June 7th, 2012 at 2:22 pm
You are awesome Lisa and I admit that I am very impressed with the Halloween parade. There does need to be stuff like that out there but I am sure that keeping up that pace is a bit tough. Much thanks, as always.
June 7th, 2012 at 2:03 pm
Oh man, and I thought I had used up all my tears for a while. It’s a good thing you threw out the part about Chuck-E-Cheese to make me come back to normalcy. I don’t miss that place at all! Really sweet. I hope your daughter reads all this some day. She will love it.
June 7th, 2012 at 2:23 pm
Thanks Sandra. I think I am finished with my sappy stuff for a while now but couldn’t let her day pass without telling her a few things. You talking about your’s graduating is a good reminder for me to take advantage of this time. Thanks for reading.
June 7th, 2012 at 1:56 pm
Sweet: So, so sweet. I totally get it. I selfishly want to keep my charming and quirky little girl just as she is. Alas, she’s getting bigger, and there isn’t a damn thing I can do about it. That is probably a good thing.
Weak: I totally agree. That said, though our parties are low-key, I will make The Kidling whatever she asks for as a birthday cake (not quite true. She asked for a “castle with dinosaurs and dragons and a princess that’s getting eaten” and I translated that to “dinosaur”). Two out of the three years in which she could decide, that has been a b*tch for me to figure out. One year it was delightfully easy. I hope next year she asks for a plain chocolate sheet cake…

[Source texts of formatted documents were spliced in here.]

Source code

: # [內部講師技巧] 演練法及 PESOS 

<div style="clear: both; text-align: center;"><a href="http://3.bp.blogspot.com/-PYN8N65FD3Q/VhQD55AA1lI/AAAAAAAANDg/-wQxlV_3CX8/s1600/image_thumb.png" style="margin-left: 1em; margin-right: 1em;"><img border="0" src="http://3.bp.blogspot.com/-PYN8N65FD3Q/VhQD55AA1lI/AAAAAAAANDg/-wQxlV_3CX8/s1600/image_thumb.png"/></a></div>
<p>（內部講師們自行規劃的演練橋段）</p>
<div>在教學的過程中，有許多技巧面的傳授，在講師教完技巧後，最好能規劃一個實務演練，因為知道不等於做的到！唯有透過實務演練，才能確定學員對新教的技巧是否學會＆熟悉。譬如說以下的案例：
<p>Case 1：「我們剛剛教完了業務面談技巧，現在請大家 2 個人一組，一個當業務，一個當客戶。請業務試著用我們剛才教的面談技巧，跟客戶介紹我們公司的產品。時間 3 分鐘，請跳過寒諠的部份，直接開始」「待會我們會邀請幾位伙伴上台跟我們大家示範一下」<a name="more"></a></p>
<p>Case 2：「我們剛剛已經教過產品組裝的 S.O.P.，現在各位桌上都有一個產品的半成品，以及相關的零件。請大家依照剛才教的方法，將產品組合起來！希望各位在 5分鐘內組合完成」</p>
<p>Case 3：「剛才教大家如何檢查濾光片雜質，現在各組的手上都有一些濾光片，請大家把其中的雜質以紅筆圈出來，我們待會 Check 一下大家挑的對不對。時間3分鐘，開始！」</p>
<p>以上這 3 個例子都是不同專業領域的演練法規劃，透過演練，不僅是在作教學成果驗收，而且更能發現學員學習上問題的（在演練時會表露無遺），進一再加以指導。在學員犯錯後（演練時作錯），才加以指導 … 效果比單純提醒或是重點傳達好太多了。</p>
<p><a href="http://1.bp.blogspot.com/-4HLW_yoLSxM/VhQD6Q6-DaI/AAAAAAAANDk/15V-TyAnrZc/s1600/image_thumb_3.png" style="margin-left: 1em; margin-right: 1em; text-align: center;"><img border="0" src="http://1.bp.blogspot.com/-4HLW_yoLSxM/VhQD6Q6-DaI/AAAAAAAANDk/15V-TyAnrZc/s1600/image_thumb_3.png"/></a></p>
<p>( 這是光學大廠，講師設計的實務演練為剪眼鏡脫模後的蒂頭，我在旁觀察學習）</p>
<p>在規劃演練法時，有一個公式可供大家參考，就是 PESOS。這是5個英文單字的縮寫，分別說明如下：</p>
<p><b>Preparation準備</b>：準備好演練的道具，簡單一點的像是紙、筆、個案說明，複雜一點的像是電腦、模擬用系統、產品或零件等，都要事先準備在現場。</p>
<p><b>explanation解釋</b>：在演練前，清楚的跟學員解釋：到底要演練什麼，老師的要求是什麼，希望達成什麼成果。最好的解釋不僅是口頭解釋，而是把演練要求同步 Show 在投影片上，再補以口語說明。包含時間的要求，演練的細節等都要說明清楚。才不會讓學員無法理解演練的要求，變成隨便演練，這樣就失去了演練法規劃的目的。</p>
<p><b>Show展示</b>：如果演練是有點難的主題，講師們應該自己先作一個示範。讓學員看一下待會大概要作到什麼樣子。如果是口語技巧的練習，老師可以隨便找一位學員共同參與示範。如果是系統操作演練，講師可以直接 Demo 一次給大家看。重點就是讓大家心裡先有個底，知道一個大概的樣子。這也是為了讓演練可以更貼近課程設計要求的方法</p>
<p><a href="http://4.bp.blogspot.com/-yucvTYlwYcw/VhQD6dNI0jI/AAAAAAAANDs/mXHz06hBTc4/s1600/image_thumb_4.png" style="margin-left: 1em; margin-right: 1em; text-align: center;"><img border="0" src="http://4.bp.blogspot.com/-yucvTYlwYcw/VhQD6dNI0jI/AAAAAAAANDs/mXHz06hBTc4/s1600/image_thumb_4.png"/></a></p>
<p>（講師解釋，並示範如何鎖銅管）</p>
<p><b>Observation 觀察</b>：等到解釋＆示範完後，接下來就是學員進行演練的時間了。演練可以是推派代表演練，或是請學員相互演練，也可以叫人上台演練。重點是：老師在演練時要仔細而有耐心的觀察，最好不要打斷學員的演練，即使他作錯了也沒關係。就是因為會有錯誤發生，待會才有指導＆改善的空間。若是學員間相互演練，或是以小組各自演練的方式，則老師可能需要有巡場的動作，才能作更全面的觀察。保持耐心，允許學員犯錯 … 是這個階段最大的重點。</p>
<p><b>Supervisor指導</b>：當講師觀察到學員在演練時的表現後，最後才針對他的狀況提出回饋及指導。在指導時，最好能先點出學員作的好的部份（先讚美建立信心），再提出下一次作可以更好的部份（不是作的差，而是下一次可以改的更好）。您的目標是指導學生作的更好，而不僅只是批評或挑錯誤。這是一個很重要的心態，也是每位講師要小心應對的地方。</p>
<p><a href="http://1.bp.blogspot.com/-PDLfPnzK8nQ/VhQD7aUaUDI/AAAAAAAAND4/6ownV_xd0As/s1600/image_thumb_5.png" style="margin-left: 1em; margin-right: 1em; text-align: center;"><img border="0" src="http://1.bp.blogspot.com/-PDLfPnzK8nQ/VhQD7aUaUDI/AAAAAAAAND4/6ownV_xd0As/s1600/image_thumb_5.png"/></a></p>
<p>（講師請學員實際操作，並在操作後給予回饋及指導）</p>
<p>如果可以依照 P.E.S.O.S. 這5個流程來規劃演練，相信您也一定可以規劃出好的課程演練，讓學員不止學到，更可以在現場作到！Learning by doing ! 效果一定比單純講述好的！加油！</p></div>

Your blog is great. Thanks for stopping by mine so that I could find yours. Cheers!
June 7th, 2012 at 2:00 pm
Thanks Christine, I appreciate you stopping by and your kind words. We let ours pick out whatever kind of cake she wants too…..from the ones in the cake book at Publix.
June 7th, 2012 at 2:03 pm
Oh, now that is brilliant!
June 7th, 2012 at 1:51 pm
Happy almost birthday to your daughter! That was a very sweet post. And I want that cake.
June 7th, 2012 at 1:53 pm
Why thank you Madame, as soon as I can figure out a way to get that cake off of Pinterest and into my house I will be happy to share.
June 7th, 2012 at 1:48 pm
Loved your post to your little girl and you are right they grow so fast.Reminds me of that song Turn Around.Thank you!
June 7th, 2012 at 1:49 pm
Thanks so very much. I appreciate you stopping by to read it. Such a great song too.
June 7th, 2012 at 1:42 pm
I will be happy never to be part of a momatition. Great (very sweet) post.
June 7th, 2012 at 1:45 pm
Thanks La La, your comments are always so appreciated.